[Plain-text document sources]
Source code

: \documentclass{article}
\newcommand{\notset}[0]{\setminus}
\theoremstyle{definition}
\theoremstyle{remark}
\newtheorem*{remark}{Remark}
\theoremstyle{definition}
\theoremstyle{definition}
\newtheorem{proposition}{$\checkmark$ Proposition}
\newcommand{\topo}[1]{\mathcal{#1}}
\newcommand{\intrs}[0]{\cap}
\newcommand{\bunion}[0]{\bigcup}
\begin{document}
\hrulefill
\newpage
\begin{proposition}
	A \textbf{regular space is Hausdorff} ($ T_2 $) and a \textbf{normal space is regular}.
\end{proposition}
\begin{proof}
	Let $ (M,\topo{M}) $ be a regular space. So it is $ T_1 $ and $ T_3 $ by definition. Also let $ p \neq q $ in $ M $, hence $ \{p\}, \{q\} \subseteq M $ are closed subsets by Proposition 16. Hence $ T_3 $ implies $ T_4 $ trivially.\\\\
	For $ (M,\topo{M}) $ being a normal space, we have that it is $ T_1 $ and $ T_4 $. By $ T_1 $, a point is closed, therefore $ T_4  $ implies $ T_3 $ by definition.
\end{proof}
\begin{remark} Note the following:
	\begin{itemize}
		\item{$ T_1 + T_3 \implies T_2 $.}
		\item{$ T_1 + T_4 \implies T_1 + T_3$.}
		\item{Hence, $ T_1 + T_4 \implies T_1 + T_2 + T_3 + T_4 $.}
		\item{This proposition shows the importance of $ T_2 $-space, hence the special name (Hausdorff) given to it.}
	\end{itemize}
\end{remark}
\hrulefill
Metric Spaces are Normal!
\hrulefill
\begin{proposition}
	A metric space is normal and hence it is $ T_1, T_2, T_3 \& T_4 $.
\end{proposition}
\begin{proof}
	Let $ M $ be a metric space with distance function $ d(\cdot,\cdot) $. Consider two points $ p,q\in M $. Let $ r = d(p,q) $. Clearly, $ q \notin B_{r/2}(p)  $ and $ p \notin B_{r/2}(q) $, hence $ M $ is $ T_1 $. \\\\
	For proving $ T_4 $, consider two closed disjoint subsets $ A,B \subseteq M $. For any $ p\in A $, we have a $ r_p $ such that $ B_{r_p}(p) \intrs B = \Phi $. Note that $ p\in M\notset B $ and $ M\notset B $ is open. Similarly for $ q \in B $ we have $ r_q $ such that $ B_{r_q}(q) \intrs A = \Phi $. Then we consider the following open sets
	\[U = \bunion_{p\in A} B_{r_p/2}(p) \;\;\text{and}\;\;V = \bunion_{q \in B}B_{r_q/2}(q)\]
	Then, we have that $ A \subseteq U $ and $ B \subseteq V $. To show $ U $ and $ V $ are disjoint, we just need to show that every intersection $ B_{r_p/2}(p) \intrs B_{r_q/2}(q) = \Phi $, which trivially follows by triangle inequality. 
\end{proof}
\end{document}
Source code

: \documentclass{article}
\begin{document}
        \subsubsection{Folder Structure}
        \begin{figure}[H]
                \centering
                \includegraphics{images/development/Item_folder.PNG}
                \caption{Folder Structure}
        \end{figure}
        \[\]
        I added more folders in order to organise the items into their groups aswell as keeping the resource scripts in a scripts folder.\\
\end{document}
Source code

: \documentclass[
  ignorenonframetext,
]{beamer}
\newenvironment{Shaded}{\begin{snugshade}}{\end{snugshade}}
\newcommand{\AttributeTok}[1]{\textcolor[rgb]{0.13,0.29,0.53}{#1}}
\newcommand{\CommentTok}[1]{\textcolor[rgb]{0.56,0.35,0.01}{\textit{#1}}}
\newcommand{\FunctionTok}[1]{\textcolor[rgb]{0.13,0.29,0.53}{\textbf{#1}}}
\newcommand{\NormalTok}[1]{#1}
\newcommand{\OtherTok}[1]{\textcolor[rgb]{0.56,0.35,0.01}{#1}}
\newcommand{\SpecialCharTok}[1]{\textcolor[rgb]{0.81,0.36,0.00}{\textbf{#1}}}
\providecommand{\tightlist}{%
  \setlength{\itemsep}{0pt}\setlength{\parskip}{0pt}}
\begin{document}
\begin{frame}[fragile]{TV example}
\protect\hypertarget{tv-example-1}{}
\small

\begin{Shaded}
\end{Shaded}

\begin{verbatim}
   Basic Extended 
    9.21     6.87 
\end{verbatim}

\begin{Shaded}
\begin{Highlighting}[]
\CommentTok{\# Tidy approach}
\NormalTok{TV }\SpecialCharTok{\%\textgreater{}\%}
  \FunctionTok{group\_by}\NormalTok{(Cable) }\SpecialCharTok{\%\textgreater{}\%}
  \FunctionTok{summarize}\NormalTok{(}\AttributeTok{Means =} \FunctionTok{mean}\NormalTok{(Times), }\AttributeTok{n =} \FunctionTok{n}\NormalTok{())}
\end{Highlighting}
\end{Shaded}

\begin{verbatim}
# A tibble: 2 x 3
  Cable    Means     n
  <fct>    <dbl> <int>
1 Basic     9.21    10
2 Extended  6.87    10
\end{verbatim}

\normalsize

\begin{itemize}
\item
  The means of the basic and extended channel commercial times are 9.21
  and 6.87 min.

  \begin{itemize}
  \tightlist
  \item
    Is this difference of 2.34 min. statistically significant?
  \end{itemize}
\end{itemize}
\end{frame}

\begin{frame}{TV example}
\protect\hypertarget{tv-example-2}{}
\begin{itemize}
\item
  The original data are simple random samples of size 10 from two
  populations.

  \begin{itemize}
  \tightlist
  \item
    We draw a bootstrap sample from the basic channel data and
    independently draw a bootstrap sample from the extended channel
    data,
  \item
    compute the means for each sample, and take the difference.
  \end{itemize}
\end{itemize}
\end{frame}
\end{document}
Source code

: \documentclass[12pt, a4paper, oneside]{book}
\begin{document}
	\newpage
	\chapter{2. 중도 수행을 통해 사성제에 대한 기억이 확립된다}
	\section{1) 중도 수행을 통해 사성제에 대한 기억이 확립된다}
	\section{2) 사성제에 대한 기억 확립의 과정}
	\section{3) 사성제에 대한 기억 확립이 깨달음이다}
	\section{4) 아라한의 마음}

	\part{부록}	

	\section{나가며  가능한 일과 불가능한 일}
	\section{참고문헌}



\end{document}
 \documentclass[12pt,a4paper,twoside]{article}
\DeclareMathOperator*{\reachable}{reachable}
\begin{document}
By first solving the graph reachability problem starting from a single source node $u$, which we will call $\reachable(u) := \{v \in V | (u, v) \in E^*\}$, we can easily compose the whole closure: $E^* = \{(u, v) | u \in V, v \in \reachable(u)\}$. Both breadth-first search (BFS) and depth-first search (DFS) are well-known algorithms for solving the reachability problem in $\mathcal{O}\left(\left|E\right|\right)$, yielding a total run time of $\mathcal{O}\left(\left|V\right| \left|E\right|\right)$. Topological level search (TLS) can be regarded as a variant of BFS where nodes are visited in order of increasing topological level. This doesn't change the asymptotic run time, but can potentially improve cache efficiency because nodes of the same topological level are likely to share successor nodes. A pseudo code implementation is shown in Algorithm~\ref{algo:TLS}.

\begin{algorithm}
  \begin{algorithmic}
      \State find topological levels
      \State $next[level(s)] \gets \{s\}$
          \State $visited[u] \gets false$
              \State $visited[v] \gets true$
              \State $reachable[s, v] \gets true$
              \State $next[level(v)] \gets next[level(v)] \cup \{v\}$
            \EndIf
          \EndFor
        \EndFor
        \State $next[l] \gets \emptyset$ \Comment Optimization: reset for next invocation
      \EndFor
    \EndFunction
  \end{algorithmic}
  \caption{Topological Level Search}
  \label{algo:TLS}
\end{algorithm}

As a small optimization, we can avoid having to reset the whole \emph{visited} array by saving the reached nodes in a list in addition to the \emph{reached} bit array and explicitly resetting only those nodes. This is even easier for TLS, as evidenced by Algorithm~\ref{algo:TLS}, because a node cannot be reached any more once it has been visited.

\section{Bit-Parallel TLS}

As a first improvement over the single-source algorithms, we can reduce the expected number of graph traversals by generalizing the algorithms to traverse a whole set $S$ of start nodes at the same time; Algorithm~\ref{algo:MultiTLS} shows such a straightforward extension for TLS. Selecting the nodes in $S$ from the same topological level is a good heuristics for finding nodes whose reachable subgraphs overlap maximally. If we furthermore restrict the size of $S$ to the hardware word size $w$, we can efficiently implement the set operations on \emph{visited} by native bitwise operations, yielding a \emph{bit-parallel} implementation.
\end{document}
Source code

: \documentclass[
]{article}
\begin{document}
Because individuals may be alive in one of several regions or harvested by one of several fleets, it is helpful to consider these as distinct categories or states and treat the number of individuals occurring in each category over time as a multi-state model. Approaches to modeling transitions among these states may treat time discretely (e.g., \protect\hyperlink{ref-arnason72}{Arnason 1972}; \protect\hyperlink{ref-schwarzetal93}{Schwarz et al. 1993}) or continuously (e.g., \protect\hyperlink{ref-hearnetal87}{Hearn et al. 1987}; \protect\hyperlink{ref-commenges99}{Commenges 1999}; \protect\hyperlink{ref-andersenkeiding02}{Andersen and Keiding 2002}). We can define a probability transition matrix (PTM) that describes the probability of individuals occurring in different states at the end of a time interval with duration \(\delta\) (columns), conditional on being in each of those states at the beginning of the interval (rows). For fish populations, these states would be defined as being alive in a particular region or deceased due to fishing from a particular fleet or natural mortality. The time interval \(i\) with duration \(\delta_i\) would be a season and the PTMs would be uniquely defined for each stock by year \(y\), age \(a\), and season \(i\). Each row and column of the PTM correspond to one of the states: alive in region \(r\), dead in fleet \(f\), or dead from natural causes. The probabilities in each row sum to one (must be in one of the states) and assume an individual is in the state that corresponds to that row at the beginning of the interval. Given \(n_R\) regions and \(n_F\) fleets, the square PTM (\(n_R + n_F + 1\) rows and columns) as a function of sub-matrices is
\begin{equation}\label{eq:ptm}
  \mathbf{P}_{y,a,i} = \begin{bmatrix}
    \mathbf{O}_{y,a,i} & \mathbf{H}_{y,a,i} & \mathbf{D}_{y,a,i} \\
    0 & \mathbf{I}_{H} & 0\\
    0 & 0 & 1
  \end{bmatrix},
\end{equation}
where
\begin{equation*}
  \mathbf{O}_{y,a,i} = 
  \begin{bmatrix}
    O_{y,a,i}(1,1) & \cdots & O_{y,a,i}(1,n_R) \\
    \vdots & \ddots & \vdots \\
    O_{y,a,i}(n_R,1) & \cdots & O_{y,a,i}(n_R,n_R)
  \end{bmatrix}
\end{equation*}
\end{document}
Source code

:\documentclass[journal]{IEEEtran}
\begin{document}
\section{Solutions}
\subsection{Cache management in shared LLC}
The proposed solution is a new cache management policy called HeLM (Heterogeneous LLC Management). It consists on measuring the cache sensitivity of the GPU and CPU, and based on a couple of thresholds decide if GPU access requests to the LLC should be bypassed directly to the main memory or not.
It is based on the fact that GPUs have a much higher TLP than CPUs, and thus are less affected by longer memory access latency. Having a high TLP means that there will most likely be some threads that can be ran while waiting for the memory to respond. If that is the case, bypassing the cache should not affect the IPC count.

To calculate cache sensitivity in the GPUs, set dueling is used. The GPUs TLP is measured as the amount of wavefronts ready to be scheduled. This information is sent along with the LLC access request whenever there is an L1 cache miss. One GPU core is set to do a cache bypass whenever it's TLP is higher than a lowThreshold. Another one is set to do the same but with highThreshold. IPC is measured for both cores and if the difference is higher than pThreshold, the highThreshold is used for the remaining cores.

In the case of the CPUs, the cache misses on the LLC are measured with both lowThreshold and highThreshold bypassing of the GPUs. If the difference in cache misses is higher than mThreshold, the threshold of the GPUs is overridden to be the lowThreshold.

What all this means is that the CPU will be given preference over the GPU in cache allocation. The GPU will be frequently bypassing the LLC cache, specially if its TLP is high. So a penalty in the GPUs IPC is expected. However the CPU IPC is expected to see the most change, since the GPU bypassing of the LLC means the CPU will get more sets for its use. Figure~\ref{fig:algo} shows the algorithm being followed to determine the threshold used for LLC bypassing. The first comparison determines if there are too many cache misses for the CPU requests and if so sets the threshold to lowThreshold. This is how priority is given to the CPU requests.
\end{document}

> **How to complete this task**
The expected answer is a copy of each line above containing "SpecialCharTok".

> **Response to the exercise**
\newcommand{\SpecialCharTok}[1]{\textcolor[rgb]{0.81,0.36,0.00}{\textbf{#1}}}
\NormalTok{TV }\SpecialCharTok{\%\textgreater{}\%}
  \FunctionTok{group\_by}\NormalTok{(Cable) }\SpecialCharTok{\%\textgreater{}\%}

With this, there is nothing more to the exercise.